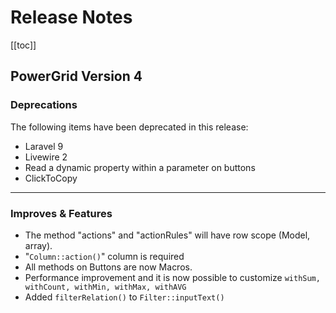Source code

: # Release Notes

[[toc]]

## PowerGrid Version 4

### Deprecations

The following items have been deprecated in this release:

* Laravel 9
* Livewire 2
* Read a dynamic property within a parameter on buttons
* ClickToCopy
---

### Improves & Features

* The method "actions" and "actionRules" will have row scope (Model, array).
* "`Column::action()`" column is required
* All methods on Buttons are now Macros.
* Performance improvement and it is now possible to customize `withSum, withCount, withMin, withMax, withAVG`
* Added `filterRelation()` to `Filter::inputText()`
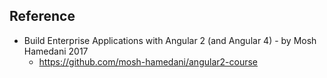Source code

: 
## Reference
  - Build Enterprise Applications with Angular 2 (and Angular 4) - by Mosh Hamedani 2017
    - https://github.com/mosh-hamedani/angular2-course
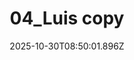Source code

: ---
title: "04_Luis copy"
description: ""
image: "/uploads/photos/0019-04_Luis_copy.webp"
display: "/uploads/photos/0019-04_Luis_copy-display.webp"
thumbnail: "/uploads/photos/0019-04_Luis_copy-thumb.webp"
width: 6000
height: 4000
featured: false
date: 2025-10-30T08:50:01.896Z
order: 0
---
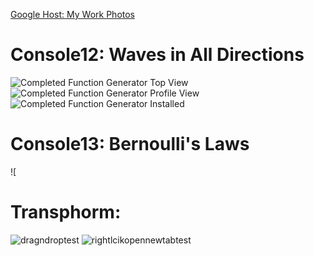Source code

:[Google Host: My Work Photos](https://goo.gl/photos/QddCJKCQ1kbHU7jq9)

# Console12: Waves in All Directions
![Completed Function Generator Top View](https://photos.google.com/share/AF1QipMcLOUYH1HOlq2JCI5b-y5JxR5zOG9314f2kIJKuGXOYlHq5P5kh8gkc2dh6M2Gdw/photo/AF1QipNfC9ikNfGC4yrD_F8z8rQKvHz1qCKl_gpSpwSx?key=QVZPY2h1ZEFFdldTRlhBcGd5UWFxVU4tSXJTVzJB)
![Completed Function Generator Profile View](https://photos.google.com/share/AF1QipMcLOUYH1HOlq2JCI5b-y5JxR5zOG9314f2kIJKuGXOYlHq5P5kh8gkc2dh6M2Gdw/photo/AF1QipNXRDJ3oSS9D3jTgxd3KHaGhDPUhAyhLG5TSzmD?key=QVZPY2h1ZEFFdldTRlhBcGd5UWFxVU4tSXJTVzJB)
![Completed Function Generator Installed](https://photos.google.com/share/AF1QipMcLOUYH1HOlq2JCI5b-y5JxR5zOG9314f2kIJKuGXOYlHq5P5kh8gkc2dh6M2Gdw/photo/AF1QipPLoSXxyXiwsBIroL5g-k7cSyNUYBJKoDe9Lmh5?key=QVZPY2h1ZEFFdldTRlhBcGd5UWFxVU4tSXJTVzJB)
# Console13: Bernoulli's Laws
![

# Transphorm:
![dragndroptest](https://photos.google.com/share/AF1QipMcLOUYH1HOlq2JCI5b-y5JxR5zOG9314f2kIJKuGXOYlHq5P5kh8gkc2dh6M2Gdw/photo/AF1QipM31UT62lcBl7fgsyaA8J0FigmQE3ksPT8fHl3t?key=QVZPY2h1ZEFFdldTRlhBcGd5UWFxVU4tSXJTVzJB)
![rightlcikopennewtabtest](https://lh3.googleusercontent.com/QMTe1-uApsNyofVJXmd1Z_eLIPf4bSCB7G1Sw_EBd3SnfvrZZL34NCfJlyJYdQ7CfCO8SfZXYIouU9SsQPVhCyKnYx649gFILlJqezNN5759P0yc6pa8vhc92rVupEZXlxImgxw901spYPgeGV3UH8X1prRx2mBVNEHhW97M38jy3CsLhKwg772d2O0_H1NUF5HwMlTps7Mo0ckdpppPAD8SrmTOB0EUSZq7OLkZ3qUHsIkBpGRJrf9RZh96aUw_TCaCLweVuM_a-A-KvPb0ouEsWblC2Ge0wtLEHW0WI9RHxZ7UW24aXV9fIMr0N-lL9AhjfD296iEAvUwAG0o_iB7brB1ZBA6gqExhRMUtrti3GxxsV7ZOfogCG1oRRTrWmw-5yTgvSz2Ub3kNHaFFEVh4JGUQ_WW4tbSs47PzcZ8aoYzx2pRVciCwj5V-bxwu8jrFCpiqSn_DamkGjCnpsW6GwsoB_HWaL6S4KKxLd9EpMDQtpHkGGZD1N2KwSghciE6N0zbVpS71aEKHlfCTdwMOhs-7X-M7Re5gQLAcTomvSVudiGjW8aRsPCsZXyVI2XZnkuGGTYAJhN2o5CifBx3TArxoMxuyU0l6m6cnSSKfHxmL19Vu7mBlqLB4SdCmu_EGRM1X7QuTwbRoNh02Bs_YCVIQfhM7361XuymdBA=w919-h690-no)

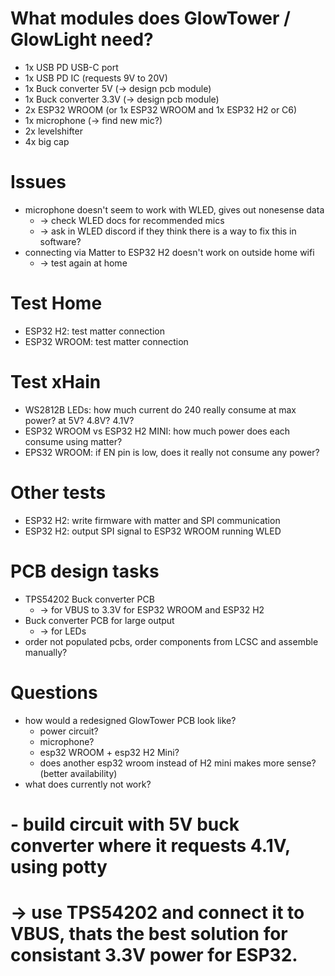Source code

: 
# What modules does GlowTower / GlowLight need?
- 1x USB PD USB-C port
- 1x USB PD IC (requests 9V to 20V)
- 1x Buck converter 5V (-> design pcb module)
- 1x Buck converter 3.3V (-> design pcb module)
- 2x ESP32 WROOM (or 1x ESP32 WROOM and 1x ESP32 H2 or C6)
- 1x microphone (-> find new mic?)
- 2x levelshifter
- 4x big cap


# Issues
- microphone doesn't seem to work with WLED, gives out nonesense data
  - -> check WLED docs for recommended mics
  - -> ask in WLED discord if they think there is a way to fix this in software?
- connecting via Matter to ESP32 H2 doesn't work on outside home wifi
  - -> test again at home

# Test Home
- ESP32 H2: test matter connection
- ESP32 WROOM: test matter connection

# Test xHain
- WS2812B LEDs: how much current do 240 really consume at max power? at 5V? 4.8V? 4.1V?
- ESP32 WROOM vs ESP32 H2 MINI: how much power does each consume using matter?
- EPS32 WROOM: if EN pin is low, does it really not consume any power?

# Other tests
- ESP32 H2: write firmware with matter and SPI communication
- ESP32 H2: output SPI signal to ESP32 WROOM running WLED

# PCB design tasks
- TPS54202 Buck converter PCB
  - -> for VBUS to 3.3V for ESP32 WROOM and ESP32 H2
- Buck converter PCB for large output
  - -> for LEDs
- order not populated pcbs, order components from LCSC and assemble manually?

# Questions
- how would a redesigned GlowTower PCB look like?
  - power circuit?
  - microphone?
  - esp32 WROOM + esp32 H2 Mini?
  - does another esp32 wroom instead of H2 mini makes more sense? (better availability)
- what does currently not work?



# - build circuit with 5V buck converter where it requests 4.1V, using potty
# -> use TPS54202 and connect it to VBUS, thats the best solution for consistant 3.3V power for ESP32.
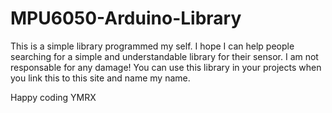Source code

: # MPU6050-Arduino-Library
This is a simple library programmed my self. I hope I can help people searching for a simple and understandable library for their sensor.
I am not responsable for any damage! You can use this library in your projects when you link this to this site and name my name. 

Happy coding YMRX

**Exercise**:
Every line of the data above that includes "connection" should be listed.

**Answer to this problem**:
- ESP32 H2: test matter connection
- ESP32 WROOM: test matter connection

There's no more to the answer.